(Task goal) Your answer is a number only: how many lines in the data below contain "removing"?

#### Data for analysis ####

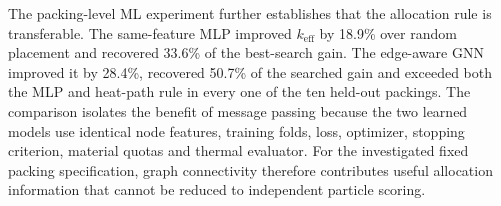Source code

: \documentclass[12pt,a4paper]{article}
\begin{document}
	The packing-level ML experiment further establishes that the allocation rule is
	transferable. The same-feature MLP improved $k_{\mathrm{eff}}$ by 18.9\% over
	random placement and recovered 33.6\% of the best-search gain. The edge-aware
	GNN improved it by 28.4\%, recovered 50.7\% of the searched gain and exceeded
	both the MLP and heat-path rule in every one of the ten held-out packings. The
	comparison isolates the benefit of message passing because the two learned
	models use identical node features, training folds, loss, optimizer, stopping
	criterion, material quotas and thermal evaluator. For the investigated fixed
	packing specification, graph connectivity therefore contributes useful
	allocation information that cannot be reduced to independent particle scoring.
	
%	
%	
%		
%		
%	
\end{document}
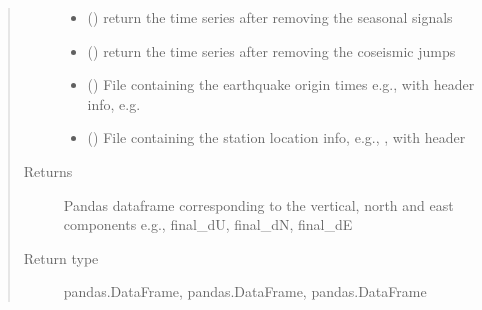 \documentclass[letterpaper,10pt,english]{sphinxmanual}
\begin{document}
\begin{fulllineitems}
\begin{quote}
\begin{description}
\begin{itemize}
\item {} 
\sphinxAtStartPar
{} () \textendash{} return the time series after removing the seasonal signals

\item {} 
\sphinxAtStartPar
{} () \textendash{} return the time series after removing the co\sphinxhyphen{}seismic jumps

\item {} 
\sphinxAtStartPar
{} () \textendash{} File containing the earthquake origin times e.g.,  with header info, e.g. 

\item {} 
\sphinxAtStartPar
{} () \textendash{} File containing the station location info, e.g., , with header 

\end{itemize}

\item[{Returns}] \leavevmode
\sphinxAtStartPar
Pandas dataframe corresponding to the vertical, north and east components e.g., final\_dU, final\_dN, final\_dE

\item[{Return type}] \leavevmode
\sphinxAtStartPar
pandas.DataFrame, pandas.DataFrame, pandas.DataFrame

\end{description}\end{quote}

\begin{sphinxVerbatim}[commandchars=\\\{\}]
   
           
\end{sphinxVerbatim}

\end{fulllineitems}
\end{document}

####
#### Data for analysis ####

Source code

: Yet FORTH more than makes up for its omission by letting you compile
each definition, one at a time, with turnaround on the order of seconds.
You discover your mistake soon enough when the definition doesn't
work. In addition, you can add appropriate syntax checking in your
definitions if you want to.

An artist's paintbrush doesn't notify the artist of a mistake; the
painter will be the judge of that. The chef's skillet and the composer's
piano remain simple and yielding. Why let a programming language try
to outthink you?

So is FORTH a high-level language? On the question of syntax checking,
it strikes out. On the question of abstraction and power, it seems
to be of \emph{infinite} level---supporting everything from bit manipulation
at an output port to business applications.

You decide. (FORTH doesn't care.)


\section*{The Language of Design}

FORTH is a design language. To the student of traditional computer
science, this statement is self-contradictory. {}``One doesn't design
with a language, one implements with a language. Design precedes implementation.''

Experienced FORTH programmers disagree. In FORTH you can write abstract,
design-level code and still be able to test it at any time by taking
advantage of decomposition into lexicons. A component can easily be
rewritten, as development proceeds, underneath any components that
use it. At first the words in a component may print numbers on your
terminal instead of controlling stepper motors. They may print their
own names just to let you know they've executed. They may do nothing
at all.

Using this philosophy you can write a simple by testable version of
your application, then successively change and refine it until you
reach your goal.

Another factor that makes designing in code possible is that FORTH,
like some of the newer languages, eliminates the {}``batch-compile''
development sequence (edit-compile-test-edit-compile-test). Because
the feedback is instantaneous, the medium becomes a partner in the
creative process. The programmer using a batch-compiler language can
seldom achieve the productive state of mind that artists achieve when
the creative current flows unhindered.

####
#### Data for analysis ####

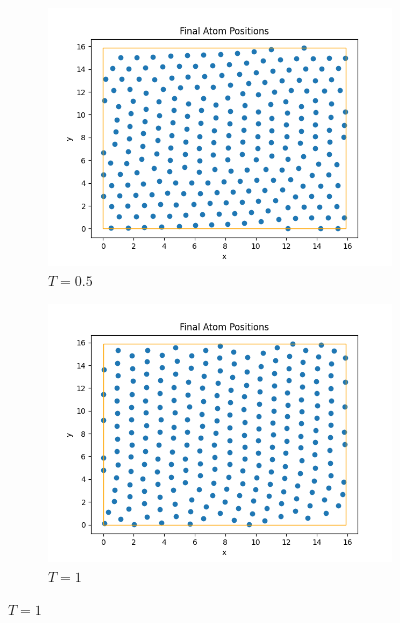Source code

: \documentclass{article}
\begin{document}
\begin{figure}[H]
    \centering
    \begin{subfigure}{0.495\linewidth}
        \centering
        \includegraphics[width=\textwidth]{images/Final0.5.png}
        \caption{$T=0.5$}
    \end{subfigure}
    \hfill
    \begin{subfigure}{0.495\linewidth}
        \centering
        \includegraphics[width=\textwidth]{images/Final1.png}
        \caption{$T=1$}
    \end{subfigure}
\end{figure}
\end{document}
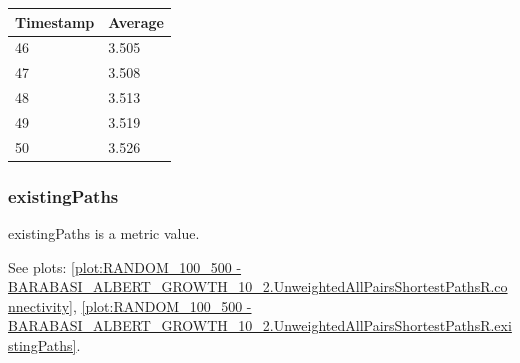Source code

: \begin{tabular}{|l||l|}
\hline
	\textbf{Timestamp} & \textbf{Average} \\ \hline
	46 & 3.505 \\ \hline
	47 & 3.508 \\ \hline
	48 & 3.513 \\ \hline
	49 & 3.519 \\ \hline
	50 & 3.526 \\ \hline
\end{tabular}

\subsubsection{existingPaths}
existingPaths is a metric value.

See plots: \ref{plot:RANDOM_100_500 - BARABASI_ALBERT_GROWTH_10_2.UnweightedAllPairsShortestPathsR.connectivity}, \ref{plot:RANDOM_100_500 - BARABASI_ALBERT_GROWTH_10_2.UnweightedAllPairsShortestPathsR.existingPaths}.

####

(Task output) 2